TASK DETAILS:
Please copy the leading lines of the entries below exactly, concluding with the line in which "Logo Orange |" occurs.

[Start of Attachment]

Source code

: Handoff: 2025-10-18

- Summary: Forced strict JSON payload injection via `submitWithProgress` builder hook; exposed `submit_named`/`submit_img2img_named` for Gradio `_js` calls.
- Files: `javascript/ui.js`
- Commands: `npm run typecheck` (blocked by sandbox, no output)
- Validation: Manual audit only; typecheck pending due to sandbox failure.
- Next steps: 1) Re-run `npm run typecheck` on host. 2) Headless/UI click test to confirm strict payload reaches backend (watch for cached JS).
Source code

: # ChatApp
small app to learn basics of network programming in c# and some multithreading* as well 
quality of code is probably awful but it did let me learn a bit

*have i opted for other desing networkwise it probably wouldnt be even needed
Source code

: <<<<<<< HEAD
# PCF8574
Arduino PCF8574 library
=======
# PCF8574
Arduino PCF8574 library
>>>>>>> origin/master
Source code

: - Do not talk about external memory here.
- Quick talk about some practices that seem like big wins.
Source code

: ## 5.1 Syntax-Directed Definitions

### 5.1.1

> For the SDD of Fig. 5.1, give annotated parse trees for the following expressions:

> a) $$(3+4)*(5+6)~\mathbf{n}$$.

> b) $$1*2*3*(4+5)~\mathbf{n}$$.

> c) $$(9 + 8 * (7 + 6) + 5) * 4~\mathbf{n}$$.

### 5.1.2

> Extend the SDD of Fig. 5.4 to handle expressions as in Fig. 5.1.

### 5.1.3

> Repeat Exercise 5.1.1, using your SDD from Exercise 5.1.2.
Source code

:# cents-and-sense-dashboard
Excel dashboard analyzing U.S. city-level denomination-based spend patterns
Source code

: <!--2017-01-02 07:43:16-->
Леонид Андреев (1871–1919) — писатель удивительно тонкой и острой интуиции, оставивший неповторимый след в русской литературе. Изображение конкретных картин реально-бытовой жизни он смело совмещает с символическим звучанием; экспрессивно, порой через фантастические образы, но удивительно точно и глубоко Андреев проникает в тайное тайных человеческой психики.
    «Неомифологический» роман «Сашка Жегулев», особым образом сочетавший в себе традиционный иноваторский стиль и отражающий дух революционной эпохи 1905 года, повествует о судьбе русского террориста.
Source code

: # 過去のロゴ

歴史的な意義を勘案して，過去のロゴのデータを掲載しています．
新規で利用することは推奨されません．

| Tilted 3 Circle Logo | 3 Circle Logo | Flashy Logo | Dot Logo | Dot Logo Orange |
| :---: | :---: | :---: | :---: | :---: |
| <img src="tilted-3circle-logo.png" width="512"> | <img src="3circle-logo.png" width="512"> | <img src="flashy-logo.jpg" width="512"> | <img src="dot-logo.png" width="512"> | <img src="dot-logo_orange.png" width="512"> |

[End of Attachment]

RESULT:
Source code

: Handoff: 2025-10-18

- Summary: Forced strict JSON payload injection via `submitWithProgress` builder hook; exposed `submit_named`/`submit_img2img_named` for Gradio `_js` calls.
- Files: `javascript/ui.js`
- Commands: `npm run typecheck` (blocked by sandbox, no output)
- Validation: Manual audit only; typecheck pending due to sandbox failure.
- Next steps: 1) Re-run `npm run typecheck` on host. 2) Headless/UI click test to confirm strict payload reaches backend (watch for cached JS).
Source code

: # ChatApp
small app to learn basics of network programming in c# and some multithreading* as well 
quality of code is probably awful but it did let me learn a bit

*have i opted for other desing networkwise it probably wouldnt be even needed
Source code

: <<<<<<< HEAD
# PCF8574
Arduino PCF8574 library
=======
# PCF8574
Arduino PCF8574 library
>>>>>>> origin/master
Source code

: - Do not talk about external memory here.
- Quick talk about some practices that seem like big wins.
Source code

: ## 5.1 Syntax-Directed Definitions

### 5.1.1

> For the SDD of Fig. 5.1, give annotated parse trees for the following expressions:

> a) $$(3+4)*(5+6)~\mathbf{n}$$.

> b) $$1*2*3*(4+5)~\mathbf{n}$$.

> c) $$(9 + 8 * (7 + 6) + 5) * 4~\mathbf{n}$$.

### 5.1.2

> Extend the SDD of Fig. 5.4 to handle expressions as in Fig. 5.1.

### 5.1.3

> Repeat Exercise 5.1.1, using your SDD from Exercise 5.1.2.
Source code

:# cents-and-sense-dashboard
Excel dashboard analyzing U.S. city-level denomination-based spend patterns
Source code

: <!--2017-01-02 07:43:16-->
Леонид Андреев (1871–1919) — писатель удивительно тонкой и острой интуиции, оставивший неповторимый след в русской литературе. Изображение конкретных картин реально-бытовой жизни он смело совмещает с символическим звучанием; экспрессивно, порой через фантастические образы, но удивительно точно и глубоко Андреев проникает в тайное тайных человеческой психики.
    «Неомифологический» роман «Сашка Жегулев», особым образом сочетавший в себе традиционный иноваторский стиль и отражающий дух революционной эпохи 1905 года, повествует о судьбе русского террориста.
Source code

: # 過去のロゴ

歴史的な意義を勘案して，過去のロゴのデータを掲載しています．
新規で利用することは推奨されません．

| Tilted 3 Circle Logo | 3 Circle Logo | Flashy Logo | Dot Logo | Dot Logo Orange |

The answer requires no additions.